THE TASK: Find the line in the entries below that contains "Despite its venomous". Repeat it exactly, and every line after it through the line that contains "storage slot 中，原本应该生效的跨函数重入锁也就荡然无存了。".
Content starts
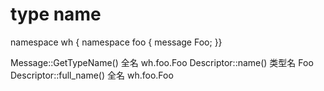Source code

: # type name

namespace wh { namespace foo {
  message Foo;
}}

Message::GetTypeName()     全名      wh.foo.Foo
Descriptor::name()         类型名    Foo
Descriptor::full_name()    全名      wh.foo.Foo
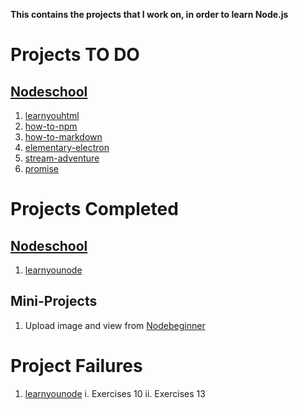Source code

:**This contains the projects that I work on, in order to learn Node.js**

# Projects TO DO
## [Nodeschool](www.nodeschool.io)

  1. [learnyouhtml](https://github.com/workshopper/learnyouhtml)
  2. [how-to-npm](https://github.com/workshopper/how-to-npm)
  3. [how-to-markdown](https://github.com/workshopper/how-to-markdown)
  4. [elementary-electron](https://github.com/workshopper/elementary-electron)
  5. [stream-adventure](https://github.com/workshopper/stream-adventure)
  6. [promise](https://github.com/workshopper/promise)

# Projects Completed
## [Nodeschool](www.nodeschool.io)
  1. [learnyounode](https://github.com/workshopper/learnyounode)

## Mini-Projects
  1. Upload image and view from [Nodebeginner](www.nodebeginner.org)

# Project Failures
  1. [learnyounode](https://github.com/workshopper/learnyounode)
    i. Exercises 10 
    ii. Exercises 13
Content ends
Content starts
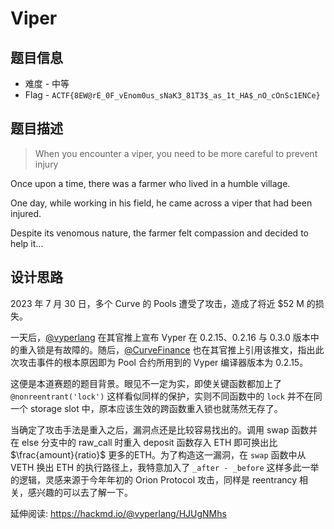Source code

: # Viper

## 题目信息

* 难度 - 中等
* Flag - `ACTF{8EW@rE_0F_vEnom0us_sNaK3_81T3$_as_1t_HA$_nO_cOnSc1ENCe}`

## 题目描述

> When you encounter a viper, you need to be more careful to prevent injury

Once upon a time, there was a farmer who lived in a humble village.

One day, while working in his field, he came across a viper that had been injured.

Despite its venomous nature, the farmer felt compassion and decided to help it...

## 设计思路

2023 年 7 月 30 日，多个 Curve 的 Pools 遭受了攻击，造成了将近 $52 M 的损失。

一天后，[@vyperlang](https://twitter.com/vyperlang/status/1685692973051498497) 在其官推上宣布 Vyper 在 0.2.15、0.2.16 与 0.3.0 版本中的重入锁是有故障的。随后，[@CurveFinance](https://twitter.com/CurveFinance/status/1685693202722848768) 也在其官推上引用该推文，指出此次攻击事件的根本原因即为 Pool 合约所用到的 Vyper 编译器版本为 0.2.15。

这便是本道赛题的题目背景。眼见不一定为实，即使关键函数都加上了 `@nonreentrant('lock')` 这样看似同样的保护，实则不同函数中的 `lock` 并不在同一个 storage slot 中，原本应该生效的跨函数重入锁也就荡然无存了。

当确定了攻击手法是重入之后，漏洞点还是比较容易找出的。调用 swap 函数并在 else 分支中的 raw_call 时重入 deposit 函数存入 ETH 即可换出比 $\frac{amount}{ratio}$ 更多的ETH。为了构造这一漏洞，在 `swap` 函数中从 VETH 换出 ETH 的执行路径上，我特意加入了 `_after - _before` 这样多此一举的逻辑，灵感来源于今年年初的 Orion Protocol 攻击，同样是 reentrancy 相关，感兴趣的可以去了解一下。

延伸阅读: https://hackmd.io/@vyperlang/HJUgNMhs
Content ends
ANSWER TO THIS EXERCISE:
Despite its venomous nature, the farmer felt compassion and decided to help it...

## 设计思路

2023 年 7 月 30 日，多个 Curve 的 Pools 遭受了攻击，造成了将近 $52 M 的损失。

一天后，[@vyperlang](https://twitter.com/vyperlang/status/1685692973051498497) 在其官推上宣布 Vyper 在 0.2.15、0.2.16 与 0.3.0 版本中的重入锁是有故障的。随后，[@CurveFinance](https://twitter.com/CurveFinance/status/1685693202722848768) 也在其官推上引用该推文，指出此次攻击事件的根本原因即为 Pool 合约所用到的 Vyper 编译器版本为 0.2.15。

这便是本道赛题的题目背景。眼见不一定为实，即使关键函数都加上了 `@nonreentrant('lock')` 这样看似同样的保护，实则不同函数中的 `lock` 并不在同一个 storage slot 中，原本应该生效的跨函数重入锁也就荡然无存了。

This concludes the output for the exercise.